*TASK TO COMPLETE*.
The data that follows should be copied out exactly.

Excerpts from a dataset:
--------------------------------------------------

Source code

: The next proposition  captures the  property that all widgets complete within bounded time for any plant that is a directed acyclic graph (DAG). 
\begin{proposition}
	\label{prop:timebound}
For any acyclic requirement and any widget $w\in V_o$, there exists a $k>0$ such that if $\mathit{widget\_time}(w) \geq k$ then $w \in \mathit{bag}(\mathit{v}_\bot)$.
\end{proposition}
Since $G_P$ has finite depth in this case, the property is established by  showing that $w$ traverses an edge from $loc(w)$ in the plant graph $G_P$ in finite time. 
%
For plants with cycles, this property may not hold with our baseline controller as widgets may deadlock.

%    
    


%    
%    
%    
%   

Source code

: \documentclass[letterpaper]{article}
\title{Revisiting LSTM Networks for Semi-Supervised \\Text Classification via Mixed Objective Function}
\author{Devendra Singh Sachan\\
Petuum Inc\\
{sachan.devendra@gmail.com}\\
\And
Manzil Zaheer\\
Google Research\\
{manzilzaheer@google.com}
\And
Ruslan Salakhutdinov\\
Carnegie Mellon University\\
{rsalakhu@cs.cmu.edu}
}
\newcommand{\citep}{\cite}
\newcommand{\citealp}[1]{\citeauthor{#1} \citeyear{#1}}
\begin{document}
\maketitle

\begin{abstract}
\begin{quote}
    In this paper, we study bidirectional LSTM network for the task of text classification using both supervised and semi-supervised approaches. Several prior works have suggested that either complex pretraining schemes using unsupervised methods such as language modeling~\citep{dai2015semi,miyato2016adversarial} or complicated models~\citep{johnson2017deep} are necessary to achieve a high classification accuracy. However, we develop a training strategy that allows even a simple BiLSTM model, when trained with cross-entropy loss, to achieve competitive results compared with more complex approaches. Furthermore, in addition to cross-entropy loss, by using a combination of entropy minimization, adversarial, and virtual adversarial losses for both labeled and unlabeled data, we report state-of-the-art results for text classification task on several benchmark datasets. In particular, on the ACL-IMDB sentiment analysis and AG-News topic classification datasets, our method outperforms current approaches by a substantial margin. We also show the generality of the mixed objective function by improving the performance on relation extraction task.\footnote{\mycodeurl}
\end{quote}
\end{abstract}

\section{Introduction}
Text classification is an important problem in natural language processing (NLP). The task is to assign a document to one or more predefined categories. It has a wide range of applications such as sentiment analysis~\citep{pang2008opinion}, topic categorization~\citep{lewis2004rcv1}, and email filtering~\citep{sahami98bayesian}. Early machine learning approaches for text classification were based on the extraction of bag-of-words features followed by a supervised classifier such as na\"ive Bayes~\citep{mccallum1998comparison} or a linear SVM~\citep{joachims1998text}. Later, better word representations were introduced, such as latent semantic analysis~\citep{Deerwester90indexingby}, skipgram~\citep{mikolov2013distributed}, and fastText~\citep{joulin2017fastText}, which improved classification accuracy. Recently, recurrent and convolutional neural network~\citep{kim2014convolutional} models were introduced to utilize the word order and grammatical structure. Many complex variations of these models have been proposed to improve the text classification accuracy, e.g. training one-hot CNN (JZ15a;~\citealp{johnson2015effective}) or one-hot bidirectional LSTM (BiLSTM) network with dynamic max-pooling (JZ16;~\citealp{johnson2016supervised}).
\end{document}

--------------------------------------------------

*TASK OUTPUT*.
Source code

: The next proposition  captures the  property that all widgets complete within bounded time for any plant that is a directed acyclic graph (DAG). 
\begin{proposition}
	\label{prop:timebound}
For any acyclic requirement and any widget $w\in V_o$, there exists a $k>0$ such that if $\mathit{widget\_time}(w) \geq k$ then $w \in \mathit{bag}(\mathit{v}_\bot)$.
\end{proposition}
Since $G_P$ has finite depth in this case, the property is established by  showing that $w$ traverses an edge from $loc(w)$ in the plant graph $G_P$ in finite time. 
%
For plants with cycles, this property may not hold with our baseline controller as widgets may deadlock.

%    
    


%    
%    
%    
%   

Source code

: \documentclass[letterpaper]{article}
\title{Revisiting LSTM Networks for Semi-Supervised \\Text Classification via Mixed Objective Function}
\author{Devendra Singh Sachan\\
Petuum Inc\\
{sachan.devendra@gmail.com}\\
\And
Manzil Zaheer\\
Google Research\\
{manzilzaheer@google.com}
\And
Ruslan Salakhutdinov\\
Carnegie Mellon University\\
{rsalakhu@cs.cmu.edu}
}
\newcommand{\citep}{\cite}
\newcommand{\citealp}[1]{\citeauthor{#1} \citeyear{#1}}
\begin{document}
\maketitle

\begin{abstract}
\begin{quote}
    In this paper, we study bidirectional LSTM network for the task of text classification using both supervised and semi-supervised approaches. Several prior works have suggested that either complex pretraining schemes using unsupervised methods such as language modeling~\citep{dai2015semi,miyato2016adversarial} or complicated models~\citep{johnson2017deep} are necessary to achieve a high classification accuracy. However, we develop a training strategy that allows even a simple BiLSTM model, when trained with cross-entropy loss, to achieve competitive results compared with more complex approaches. Furthermore, in addition to cross-entropy loss, by using a combination of entropy minimization, adversarial, and virtual adversarial losses for both labeled and unlabeled data, we report state-of-the-art results for text classification task on several benchmark datasets. In particular, on the ACL-IMDB sentiment analysis and AG-News topic classification datasets, our method outperforms current approaches by a substantial margin. We also show the generality of the mixed objective function by improving the performance on relation extraction task.\footnote{\mycodeurl}
\end{quote}
\end{abstract}

\section{Introduction}
Text classification is an important problem in natural language processing (NLP). The task is to assign a document to one or more predefined categories. It has a wide range of applications such as sentiment analysis~\citep{pang2008opinion}, topic categorization~\citep{lewis2004rcv1}, and email filtering~\citep{sahami98bayesian}. Early machine learning approaches for text classification were based on the extraction of bag-of-words features followed by a supervised classifier such as na\"ive Bayes~\citep{mccallum1998comparison} or a linear SVM~\citep{joachims1998text}. Later, better word representations were introduced, such as latent semantic analysis~\citep{Deerwester90indexingby}, skipgram~\citep{mikolov2013distributed}, and fastText~\citep{joulin2017fastText}, which improved classification accuracy. Recently, recurrent and convolutional neural network~\citep{kim2014convolutional} models were introduced to utilize the word order and grammatical structure. Many complex variations of these models have been proposed to improve the text classification accuracy, e.g. training one-hot CNN (JZ15a;~\citealp{johnson2015effective}) or one-hot bidirectional LSTM (BiLSTM) network with dynamic max-pooling (JZ16;~\citealp{johnson2016supervised}).
\end{document}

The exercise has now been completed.